What you are asked to do: Exactly the lines below from the one with "## Deployment Details" up to and including the one with "## Extension" make up the answer, with nothing else added.

(Data records)

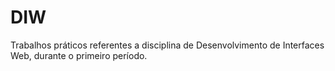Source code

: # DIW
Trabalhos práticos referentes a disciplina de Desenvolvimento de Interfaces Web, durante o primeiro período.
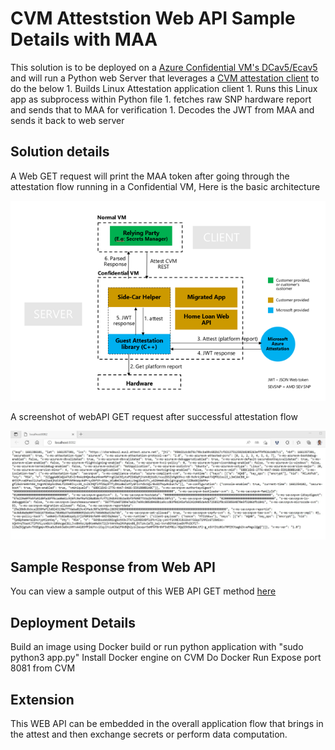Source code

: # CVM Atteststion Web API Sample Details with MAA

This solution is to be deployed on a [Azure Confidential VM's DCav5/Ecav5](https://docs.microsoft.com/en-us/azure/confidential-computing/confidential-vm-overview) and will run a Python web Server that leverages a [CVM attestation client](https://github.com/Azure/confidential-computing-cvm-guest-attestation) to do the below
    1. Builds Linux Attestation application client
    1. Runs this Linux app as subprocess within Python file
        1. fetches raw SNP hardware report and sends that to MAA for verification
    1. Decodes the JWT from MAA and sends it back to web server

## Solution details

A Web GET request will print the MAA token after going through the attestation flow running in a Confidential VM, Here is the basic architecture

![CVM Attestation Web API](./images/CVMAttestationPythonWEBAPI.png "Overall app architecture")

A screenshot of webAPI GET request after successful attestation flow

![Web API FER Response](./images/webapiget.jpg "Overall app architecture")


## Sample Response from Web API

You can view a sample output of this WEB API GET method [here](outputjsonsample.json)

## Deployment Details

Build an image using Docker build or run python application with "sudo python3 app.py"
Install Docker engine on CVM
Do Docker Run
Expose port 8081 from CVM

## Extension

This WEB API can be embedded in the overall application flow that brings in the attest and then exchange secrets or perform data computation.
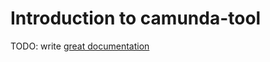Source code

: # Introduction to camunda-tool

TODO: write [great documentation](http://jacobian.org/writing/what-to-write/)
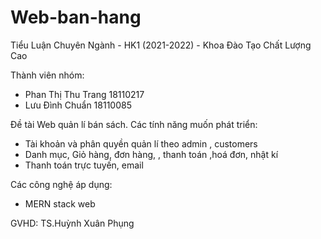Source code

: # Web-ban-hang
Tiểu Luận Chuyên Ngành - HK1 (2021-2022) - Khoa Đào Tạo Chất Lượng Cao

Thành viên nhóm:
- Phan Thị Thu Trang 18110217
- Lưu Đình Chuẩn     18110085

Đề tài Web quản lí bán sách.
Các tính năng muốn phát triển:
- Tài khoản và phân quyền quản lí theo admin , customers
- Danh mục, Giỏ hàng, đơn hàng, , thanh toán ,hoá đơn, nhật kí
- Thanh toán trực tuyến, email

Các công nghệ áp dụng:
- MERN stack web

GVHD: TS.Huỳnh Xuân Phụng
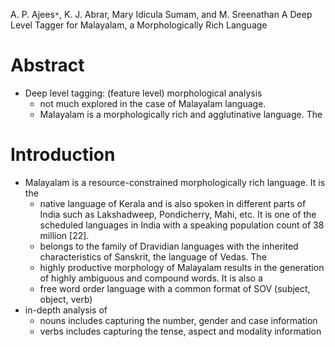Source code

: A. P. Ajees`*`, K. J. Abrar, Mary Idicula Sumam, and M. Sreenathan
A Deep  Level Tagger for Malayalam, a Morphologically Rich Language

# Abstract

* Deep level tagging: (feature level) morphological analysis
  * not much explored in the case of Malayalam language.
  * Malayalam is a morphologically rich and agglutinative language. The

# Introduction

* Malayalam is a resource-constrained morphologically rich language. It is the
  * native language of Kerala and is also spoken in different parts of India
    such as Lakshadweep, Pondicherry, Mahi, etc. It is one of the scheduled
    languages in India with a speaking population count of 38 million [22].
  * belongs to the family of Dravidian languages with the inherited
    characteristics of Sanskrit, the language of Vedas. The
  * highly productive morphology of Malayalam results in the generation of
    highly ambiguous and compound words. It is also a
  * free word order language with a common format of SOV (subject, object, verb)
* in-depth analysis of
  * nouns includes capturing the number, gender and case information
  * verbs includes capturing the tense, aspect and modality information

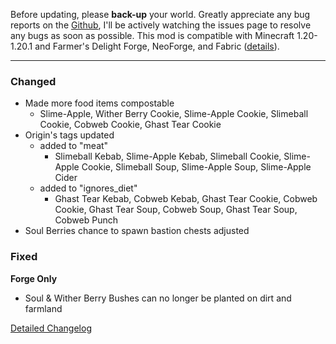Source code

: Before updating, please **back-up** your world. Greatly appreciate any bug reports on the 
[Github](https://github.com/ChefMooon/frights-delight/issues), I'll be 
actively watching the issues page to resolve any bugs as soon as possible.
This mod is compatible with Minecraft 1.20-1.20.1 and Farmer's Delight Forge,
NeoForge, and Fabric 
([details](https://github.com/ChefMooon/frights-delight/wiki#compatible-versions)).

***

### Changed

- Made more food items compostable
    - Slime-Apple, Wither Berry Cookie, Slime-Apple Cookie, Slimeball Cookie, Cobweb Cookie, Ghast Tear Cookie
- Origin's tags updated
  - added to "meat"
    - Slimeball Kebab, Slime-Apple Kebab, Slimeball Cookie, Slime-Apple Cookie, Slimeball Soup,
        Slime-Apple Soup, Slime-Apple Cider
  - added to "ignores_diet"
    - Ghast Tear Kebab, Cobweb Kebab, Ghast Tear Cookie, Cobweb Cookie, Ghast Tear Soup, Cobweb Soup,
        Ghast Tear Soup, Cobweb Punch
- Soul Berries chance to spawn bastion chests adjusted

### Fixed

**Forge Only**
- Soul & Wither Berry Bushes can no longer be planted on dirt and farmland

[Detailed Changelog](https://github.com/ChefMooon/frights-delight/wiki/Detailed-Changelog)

(End Data records)

Exercise answer:
## Deployment Details

Build an image using Docker build or run python application with "sudo python3 app.py"
Install Docker engine on CVM
Do Docker Run
Expose port 8081 from CVM

## Extension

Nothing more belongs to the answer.